“Left-footed Neymar” Kayky: analyzing the 17-year-old talent close to signing for Man City
Finding the “new Neymar” in Brazil is becoming something similar to finding the “new Messi” in Argentina. Every year, lots of players are tipped to be the next big thing in the best country in the world when it comes to producing elite players, but few of them live up to the expectations.
Kayky is the latest player to emerge as a future top star. According to recent reports, Man City have already agreed on a deal for the 2003-born winger, beating other European top clubs like FC Barcelona or Real Madrid. In this tactical analysis, we’ll take a look at Kayky and see what he could bring to Man City’s tactics.
Player overview and key data
Kayky is a left-footed winger who usually plays on the right side. His size is average for the position, standing at 175 cm / 5’9’’. He’s still a teenager and looks like one with his slim frame. Kayky’s pace and acceleration are incredible, especially with the ball at his feet. He’s quite light, allowing him to suddenly stop and accelerate and also to change directions with ease. Despite not being completely developed physically, his strength is not bad and uses his body quite well to shield the ball.
From the right-winger position, Kayky has a good mix of movements, drifting centrally to play between the lines and finishing lots of plays in good positions inside the box. He’s dynamic, runs in behind and doesn’t always want the ball to his feet, which is very important in modern wingers. Of course, he can still improve his positioning but he already understands the basics of the position and looks like a very coachable player.

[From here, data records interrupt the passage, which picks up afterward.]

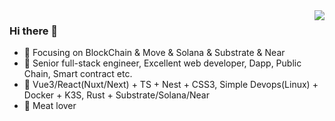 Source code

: <img align="right" src="https://github-readme-stats.vercel.app/api?username=clayonss&count_private=true&theme=highcontrast&show_icons=true" />

###  Hi there 👋

- :orange_book: Focusing on BlockChain & Move & Solana & Substrate & Near
- :hammer: Senior full-stack engineer, Excellent web developer, Dapp, Public Chain, Smart contract etc.
- :ram: Vue3/React(Nuxt/Next) + TS + Nest + CSS3, Simple Devops(Linux) + Docker + K3S, Rust + Substrate/Solana/Near
- :meat_on_bone: Meat lover
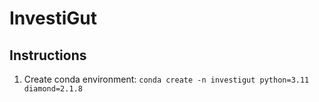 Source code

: # InvestiGut

## Instructions
1. Create conda environment:
`conda create -n investigut python=3.11 diamond=2.1.8`
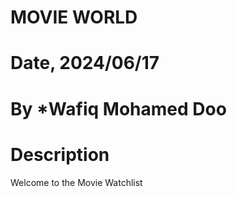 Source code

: # MOVIE WORLD

# Date, 2024/06/17

# By \*Wafiq Mohamed Doo

# Description

Welcome to the Movie Watchlist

He stands out as a phenomenal dribbler, attempting 8.48 dribbles per 90 and completing 78% of them. He’s very creative with the ball at his feet, spotting spaces to get past his opponents that other players wouldn’t. He also has the quality to assist and advance through quick combinations.
Despite having played very few senior matches, Kayky is already capable of making a difference and changing games. The comparisons with PSG’s Neymar are quite obvious as they share the technical ability and personality to take players on. Kayky also looks very similar to Neymar in his first seasons with his lightning pace and relatively small frame.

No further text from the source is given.